By Stan Paul
Michael Storper, distinguished professor of regional and international development in urban planning and director of Global Public Affairs at UCLA Luskin, was selected by an international jury to receive the prestigious 2022 Vautrin Lud International Award for Geography.
Storper traveled to Saint-Dié-des-Vosges in northeastern France to accept the award at an Oct. 2 ceremony, part of the annual three-day International Festival of Geography founded in 1990.
The Vautrin Lud Award is typically given to a person who has made outstanding contributions to the field of geography and has achieved a wide international reputation as an outstanding scholar.
“It is always an honor to be elected by one’s peers around the world,” said Storper, who joins a select group of UCLA Luskin faculty who have earned the accolade.
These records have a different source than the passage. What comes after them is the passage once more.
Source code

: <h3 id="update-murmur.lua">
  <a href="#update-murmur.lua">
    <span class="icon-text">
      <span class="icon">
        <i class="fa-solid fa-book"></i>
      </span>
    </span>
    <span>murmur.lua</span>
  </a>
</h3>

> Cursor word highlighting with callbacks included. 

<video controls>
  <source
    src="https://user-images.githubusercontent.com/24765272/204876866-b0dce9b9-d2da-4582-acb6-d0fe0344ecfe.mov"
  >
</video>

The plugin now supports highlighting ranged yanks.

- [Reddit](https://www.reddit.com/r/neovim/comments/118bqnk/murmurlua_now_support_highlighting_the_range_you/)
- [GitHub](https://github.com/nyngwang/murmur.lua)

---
The late Edward Soja received the honor in 2015 and emeritus professor Allen J. Scott won in 2003.
“Michael Storper’s contributions have been transformative and, in the spirit of urban planning, provide practical guidance on developing metropolitan regions around the globe,” said Chris Tilly, professor and chair of Urban Planning at UCLA Luskin.
Storper, who received his Ph.D. in geography from the University of California, Berkeley, and who has been affiliated with UCLA for four decades, is an international scholar who focuses his research and teaching on the closely linked areas of economic geography, globalization, technology, city regions and economic development.
He holds concurrent appointments in Europe, at the Institute of Political Studies (“Sciences Po”) in Paris, where he is professor of economic sociology and a member of its Center for the Sociology of Organizations; and at the London School of Economics, where he is professor of economic geography.
The Vautrin Lud Prize, created in 1991, rewards the work and research of a single distinguished geographer, identified after consultation with hundreds of researchers around the world. The prize, sometimes referred to as the “Nobel Prize in Geography,” is considered the highest international award in the field.
The annual award is named after the French scholar who was instrumental in naming America for the Florentine navigator Amerigo Vespucci, whose account of landing on the North American continent found its way to the group of Saint-Dié-des-Vosges scholars directed by Lud. In 1507, the group used Vespucci’s accounts to publish one of the earliest geographical treatises regarding the New World.
The honor adds to awards Storper has received for his decades of work and research.
The American Association of Geographers awarded Storper its Distinguished Scholarship Honors for 2017, and he received the 2016 Gold Founder’s Medal from the Royal Geographical Society (with the Institute of British Geographers).
Storper, co-author of the 2015 book, “The Rise and Decline of Urban Economies: Lessons from Los Angeles and San Francisco,” was previously named to the Thomson Reuters list of the World’s Most Influential Scientific Minds of 2014. In 2012, he was elected to the British Academy and received the Regional Studies Association’s award for overall achievement as well as the Sir Peter Hall Award in the House of Commons. He also holds an honorary doctorate from the University of Utrecht in the Netherlands.